## Activity
Set down the full listing below word for word; pictures stay out of the copy.

## Material provided
»»

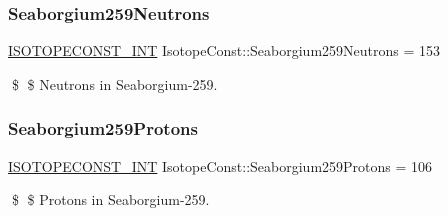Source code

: \subsubsection{\texorpdfstring{Seaborgium259\+Neutrons}{Seaborgium259Neutrons}}
{\footnotesize\ttfamily \mbox{\hyperlink{group___isotope_const-_macros_ga5f18360b3e99483a35c32d789e62621c}{I\+S\+O\+T\+O\+P\+E\+C\+O\+N\+S\+T\+\_\+\+I\+NT}} Isotope\+Const\+::\+Seaborgium259\+Neutrons = 153}

\$ \$ Neutrons in Seaborgium-\/259. \mbox{\label{group___isotope_const-_seaborgium-_sg259_ga521bbaaece1f6fff27df79b2327ca8dc}} 
\subsubsection{\texorpdfstring{Seaborgium259\+Protons}{Seaborgium259Protons}}
{\footnotesize\ttfamily \mbox{\hyperlink{group___isotope_const-_macros_ga5f18360b3e99483a35c32d789e62621c}{I\+S\+O\+T\+O\+P\+E\+C\+O\+N\+S\+T\+\_\+\+I\+NT}} Isotope\+Const\+::\+Seaborgium259\+Protons = 106}

\$ \$ Protons in Seaborgium-\/259.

««

## Written response
Source code

: \subsubsection{\texorpdfstring{Seaborgium259\+Neutrons}{Seaborgium259Neutrons}}
{\footnotesize\ttfamily \mbox{\hyperlink{group___isotope_const-_macros_ga5f18360b3e99483a35c32d789e62621c}{I\+S\+O\+T\+O\+P\+E\+C\+O\+N\+S\+T\+\_\+\+I\+NT}} Isotope\+Const\+::\+Seaborgium259\+Neutrons = 153}

\$ \$ Neutrons in Seaborgium-\/259. \mbox{\label{group___isotope_const-_seaborgium-_sg259_ga521bbaaece1f6fff27df79b2327ca8dc}} 
\subsubsection{\texorpdfstring{Seaborgium259\+Protons}{Seaborgium259Protons}}
{\footnotesize\ttfamily \mbox{\hyperlink{group___isotope_const-_macros_ga5f18360b3e99483a35c32d789e62621c}{I\+S\+O\+T\+O\+P\+E\+C\+O\+N\+S\+T\+\_\+\+I\+NT}} Isotope\+Const\+::\+Seaborgium259\+Protons = 106}

\$ \$ Protons in Seaborgium-\/259.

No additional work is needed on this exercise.